The kirk session was convened in my room after the great service ceased, and the glow of joy was on every face. This joy they carefully concealed, as was their way, but I felt its heat even when I could not see its gleam. One or two spoke briefly, and their parted lips disclosed their deep rejoicing, but only for a moment, as you have caught the bed of flame behind the furnace's swiftly closing door. I told them, in a word, of Donald and his Elsie and his token.
They were stern men, and ruled the kirk with sternness; they had dealt faithfully with more than one who sought to restore the reign of the token against the expressed ruling of the session. They nipped contumacy in the bud.
But it was moved by Ronald M'Gregor, and seconded by Saunders M'Dermott, and unanimously carried, "That the clerk be instructed to inform Donald M'Phatter, and his wife Elsie M'Phatter, that it is the will of the kirk session of St. Cuthbert's that they be in no wise admitted to the sacrament except on presentation of tokens regularly stamped and bearing the date of 1845."
XIII
WITH The WORKMEN
I think we first realized the worth of Angus Strachan the year of the great strike among the mechanics of New Jedboro. That was a terrible year, and the memory of it is dark and clammy yet. For our whole town, and almost every man's bread and butter, rose and fell with the industry or the idleness of our great iron manufactories. To my mind, the cause of the trouble was twofold: first, that the proprietors were very rich; and second, that the agitators were very scoundrels. For we had as happy a class of working men in New Jedboro, take them on the whole, as the God of work looked down upon. They were in receipt of fair and considerable wages, their shops were clean and well ventilated, and their hours reasonably short, especially if compared to those poor creatures whom greed and selfishness keep behind the counters till twelve o'clock on a Saturday night. And I have noticed that those who howl the loudest about long hours are those who postpone their shopping till ten or eleven of these same Saturday nights.

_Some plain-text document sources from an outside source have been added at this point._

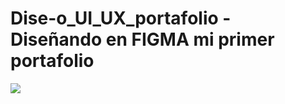  # Dise-o_UI_UX_portafolio - Diseñando en FIGMA mi primer portafolio

<div style="text-align=center">
  <img src="https://raw.githubusercontent.com/Team-Senati/Design_UI_UX_portafolio/main/My%20portafolio%20-%20.png">
</div>
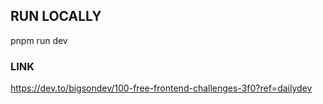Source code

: ## RUN LOCALLY

pnpm run dev

### LINK

https://dev.to/bigsondev/100-free-frontend-challenges-3f0?ref=dailydev
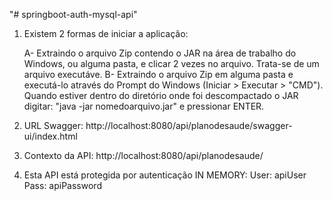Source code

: "# springboot-auth-mysql-api" 


1) Existem 2 formas de iniciar a aplicação:

	A- Extraindo o arquivo Zip contendo o JAR na área de trabalho do Windows, ou alguma pasta, e clicar 2 vezes no arquivo. Trata-se de um arquivo executáve.
	B- Extraindo o arquivo Zip em alguma pasta e executá-lo através do Prompt do Windows (Iniciar > Executar > "CMD"). Quando estiver dentro do diretório onde foi descompactado o JAR digitar: "java -jar nomedoarquivo.jar" e pressionar ENTER.
	
2) URL Swagger: http://localhost:8080/api/planodesaude/swagger-ui/index.html

3) Contexto da API: http://localhost:8080/api/planodesaude/

2) Esta API está protegida por autenticação IN MEMORY:
	User: apiUser
	Pass: apiPassword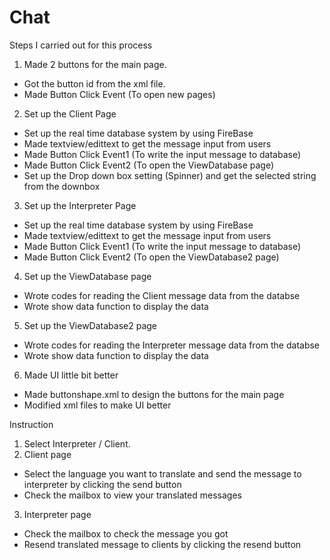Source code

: # Chat
Steps I carried out for this process

1. Made 2 buttons for the main page.
  - Got the button id from the xml file.
  - Made Button Click Event (To open new pages)

2. Set up the Client Page
  - Set up the real time database system by using FireBase
  - Made textview/edittext to get the message input from users
  - Made Button Click Event1 (To write the input message to database)
  - Made Button Click Event2 (To open the ViewDatabase page)
  - Set up the Drop down box setting (Spinner) and get the selected string from the downbox

3. Set up the Interpreter Page
  - Set up the real time database system by using FireBase
  - Made textview/edittext to get the message input from users
  - Made Button Click Event1 (To write the input message to database)
  - Made Button Click Event2 (To open the ViewDatabase2 page)

4. Set up the ViewDatabase page
  - Wrote codes for reading the Client message data from the databse
  - Wrote show data function to display the data

5. Set up the ViewDatabase2 page
  - Wrote codes for reading the Interpreter message data from the databse
  - Wrote show data function to display the data

6. Made UI little bit better
  - Made buttonshape.xml to design the buttons for the main page
  - Modified xml files to make UI better


Instruction

1. Select Interpreter / Client.
2. Client page
- Select the language you want to translate and send the message to interpreter by clicking the send button
- Check the mailbox to view your translated messages
3. Interpreter page
- Check the mailbox to check the message you got
- Resend translated message to clients by clicking the resend button
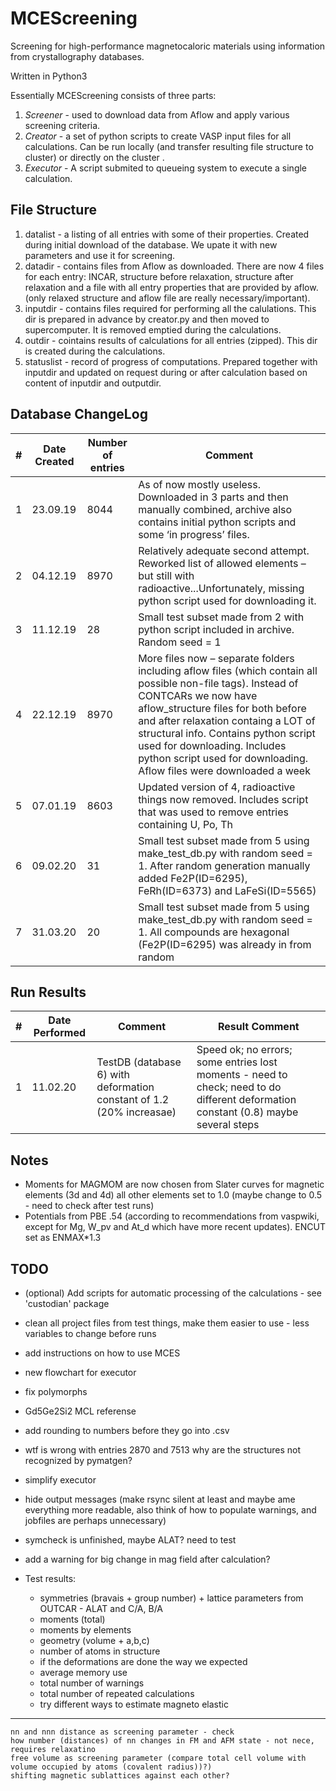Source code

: # MCEScreening
Screening for high-performance magnetocaloric materials using information from crystallography databases.

Written in Python3

Essentially MCEScreening consists of three parts:
1. _*Screener*_ - used to download data from Aflow and apply various screening criteria.   
2. _*Creator*_ - a set of python scripts to create VASP input files for all calculations. Can be run locally (and transfer resulting file structure to cluster) or directly on the cluster .
3. _*Executor*_ - A script submited to queueing system to execute a single calculation. 

File Structure
---

1. datalist - a listing of all entries with some of their properties. Created during initial download of the database. We upate it with new parameters and use it for screening.
2. datadir - contains files from Aflow as downloaded. There are now 4 files for each entry: INCAR, structure before relaxation, structure after relaxation and a file with all entry properties that are provided by aflow. (only relaxed structure and aflow file are really necessary/important).
3. inputdir - contains files required for performing all the calulations. This dir is prepared in advance by creator.py and then moved to supercomputer. It is removed emptied during the calculations.
4. outdir - cointains results of calculations for all entries (zipped). This dir is created during the calculations.
5. statuslist - record of progress of computations. Prepared together with inputdir and updated on request during or after calculation based on content of inputdir and outputdir.


Database ChangeLog
---
| # | Date Created | Number of entries | Comment |
|---|---|---|---|
|1|23.09.19|8044|As of now mostly useless. Downloaded in 3 parts and then manually combined, archive also contains initial python scripts and some ‘in progress’ files. |
|2|04.12.19|8970|Relatively adequate second attempt. Reworked list of allowed elements – but still with radioactive...Unfortunately, missing python script used for downloading it.|
|3|11.12.19| 28 |Small test subset made from 2 with python script included in archive. Random seed  = 1|
|4|22.12.19|8970|More files now – separate folders including aflow files (which contain all possible non-file tags). Instead of CONTCARs we now have aflow_structure files for both before and after relaxation containg a LOT of structural info. Contains python script used for downloading. Includes python script used for downloading. Aflow files were downloaded a week |
|5|07.01.19|8603|Updated version of 4, radioactive things now removed. Includes script that was used to remove entries containing  U, Po, Th|
|6|09.02.20| 31 |Small test subset made from 5 using make_test_db.py with random seed = 1. After random generation manually added Fe2P(ID=6295), FeRh(ID=6373) and LaFeSi(ID=5565)|  
|7|31.03.20| 20 |Small test subset made from 5 using make_test_db.py with random seed = 1. All compounds are hexagonal (Fe2P(ID=6295) was already in from random|

Run Results
---
| # | Date Performed | Comment | Result Comment
|---|---|---|---|
|1|11.02.20|TestDB (database 6) with deformation constant of 1.2 (20% increasae)| Speed ok; no errors; some entries lost moments - need to check; need to do different deformation constant (0.8) maybe several steps

Notes
---
- Moments for MAGMOM are now chosen from Slater curves for magnetic elements (3d and 4d) all other elements set to 1.0 (maybe change to 0.5 - need to check after test runs)
- Potentials from PBE .54 (according to recommendations from vaspwiki, except for Mg, W_pv and At_d which have more recent updates). ENCUT set as ENMAX*1.3

TODO
---
- (optional) Add scripts for automatic processing of the calculations - see 'custodian' package
- clean all project files from test things, make them easier to use - less variables to change before runs
- add instructions on how to use MCES
- new flowchart for executor
- fix polymorphs
- Gd5Ge2Si2 MCL referense
- add rounding to numbers before they go into .csv
- wtf is wrong with entries 2870 and 7513 why are the structures not recognized by pymatgen?

- simplify executor
- hide output messages (make rsync silent at least and maybe ame everything more readable, also think of how to populate warnings, and jobfiles are perhaps unnecessary)
- symcheck is unfinished, maybe ALAT? need to test
- add a warning for big change in mag field after calculation?

- Test results:
    - symmetries (bravais + group number) + lattice parameters from OUTCAR - ALAT and C/A, B/A
    - moments (total)
    - moments by elements
    - geometry (volume + a,b,c) 
    - number of atoms in structure
    - if the deformations are done the way we expected
    - average memory use
    - total number of warnings
    - total number of repeated calculations
    - try different ways to estimate magneto elastic
    
---
    nn and nnn distance as screening parameter - check
    how number (distances) of nn changes in FM and AFM state - not nece, requires relaxatino   
    free volume as screening parameter (compare total cell volume with volume occupied by atoms (covalent radius))?)
    shifting magnetic sublattices against each other?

For the most part, they owned their own homes and the plots of ground they gardened, and I do contend that the watering-can and the spade and the pruning knife are a means of grace. Very many of them made twelve shillings a day, which is three dollars in our good Canadian money, and some of the highest paid made twice as much. And there was work for them every working day and every working hour of the day.
The peace was broken when two sleek and well-dressed agitators came to town, agents for the Central Organization, whose mild and pleasant duty it was to tell free-born working-men when they were to work and when to starve.